Task to carry out — Take the line that contains "## Customization" in the data below and each line after it, through the last, and repeat them unchanged.

Source data —
####

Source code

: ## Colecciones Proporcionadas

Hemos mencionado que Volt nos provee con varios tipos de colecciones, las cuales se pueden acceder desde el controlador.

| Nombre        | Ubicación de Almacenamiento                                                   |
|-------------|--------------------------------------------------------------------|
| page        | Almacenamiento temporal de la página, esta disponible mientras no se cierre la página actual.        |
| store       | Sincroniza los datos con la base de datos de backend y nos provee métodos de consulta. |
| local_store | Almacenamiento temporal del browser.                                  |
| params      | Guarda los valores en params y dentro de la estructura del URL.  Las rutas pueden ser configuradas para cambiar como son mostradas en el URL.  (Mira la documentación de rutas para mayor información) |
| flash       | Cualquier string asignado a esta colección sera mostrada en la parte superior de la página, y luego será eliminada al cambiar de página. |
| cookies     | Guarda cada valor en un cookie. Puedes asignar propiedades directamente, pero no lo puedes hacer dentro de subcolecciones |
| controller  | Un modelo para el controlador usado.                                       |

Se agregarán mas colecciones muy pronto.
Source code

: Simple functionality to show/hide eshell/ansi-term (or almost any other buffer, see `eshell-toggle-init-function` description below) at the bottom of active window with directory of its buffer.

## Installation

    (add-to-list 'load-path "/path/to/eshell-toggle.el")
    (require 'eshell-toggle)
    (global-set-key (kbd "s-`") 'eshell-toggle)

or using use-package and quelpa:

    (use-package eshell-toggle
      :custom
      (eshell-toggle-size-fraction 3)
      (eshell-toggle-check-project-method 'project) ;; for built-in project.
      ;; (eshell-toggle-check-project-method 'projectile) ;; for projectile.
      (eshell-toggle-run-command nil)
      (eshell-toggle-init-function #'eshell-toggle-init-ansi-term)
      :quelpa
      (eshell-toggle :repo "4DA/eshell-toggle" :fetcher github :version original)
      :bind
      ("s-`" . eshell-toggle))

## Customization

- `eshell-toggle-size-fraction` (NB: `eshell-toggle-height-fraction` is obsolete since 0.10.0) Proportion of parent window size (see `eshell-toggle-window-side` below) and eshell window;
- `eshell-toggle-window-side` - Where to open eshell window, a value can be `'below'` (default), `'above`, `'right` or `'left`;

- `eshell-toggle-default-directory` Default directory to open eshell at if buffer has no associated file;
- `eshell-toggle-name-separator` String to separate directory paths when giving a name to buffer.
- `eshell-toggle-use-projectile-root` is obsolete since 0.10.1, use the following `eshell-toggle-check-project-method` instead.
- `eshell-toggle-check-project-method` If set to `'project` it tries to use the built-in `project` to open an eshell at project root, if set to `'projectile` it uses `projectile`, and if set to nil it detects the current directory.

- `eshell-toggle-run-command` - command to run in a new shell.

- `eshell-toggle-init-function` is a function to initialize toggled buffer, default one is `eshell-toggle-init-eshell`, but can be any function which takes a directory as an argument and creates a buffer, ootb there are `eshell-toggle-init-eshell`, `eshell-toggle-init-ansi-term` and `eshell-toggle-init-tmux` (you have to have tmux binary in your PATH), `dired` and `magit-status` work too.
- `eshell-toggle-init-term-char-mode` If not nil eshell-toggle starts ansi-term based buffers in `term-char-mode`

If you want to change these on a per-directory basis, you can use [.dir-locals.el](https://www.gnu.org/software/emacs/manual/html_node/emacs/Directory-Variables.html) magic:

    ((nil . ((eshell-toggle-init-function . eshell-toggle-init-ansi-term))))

####

Answer section —
## Customization

- `eshell-toggle-size-fraction` (NB: `eshell-toggle-height-fraction` is obsolete since 0.10.0) Proportion of parent window size (see `eshell-toggle-window-side` below) and eshell window;
- `eshell-toggle-window-side` - Where to open eshell window, a value can be `'below'` (default), `'above`, `'right` or `'left`;

- `eshell-toggle-default-directory` Default directory to open eshell at if buffer has no associated file;
- `eshell-toggle-name-separator` String to separate directory paths when giving a name to buffer.
- `eshell-toggle-use-projectile-root` is obsolete since 0.10.1, use the following `eshell-toggle-check-project-method` instead.
- `eshell-toggle-check-project-method` If set to `'project` it tries to use the built-in `project` to open an eshell at project root, if set to `'projectile` it uses `projectile`, and if set to nil it detects the current directory.

- `eshell-toggle-run-command` - command to run in a new shell.

- `eshell-toggle-init-function` is a function to initialize toggled buffer, default one is `eshell-toggle-init-eshell`, but can be any function which takes a directory as an argument and creates a buffer, ootb there are `eshell-toggle-init-eshell`, `eshell-toggle-init-ansi-term` and `eshell-toggle-init-tmux` (you have to have tmux binary in your PATH), `dired` and `magit-status` work too.
- `eshell-toggle-init-term-char-mode` If not nil eshell-toggle starts ansi-term based buffers in `term-char-mode`

If you want to change these on a per-directory basis, you can use [.dir-locals.el](https://www.gnu.org/software/emacs/manual/html_node/emacs/Directory-Variables.html) magic:

    ((nil . ((eshell-toggle-init-function . eshell-toggle-init-ansi-term))))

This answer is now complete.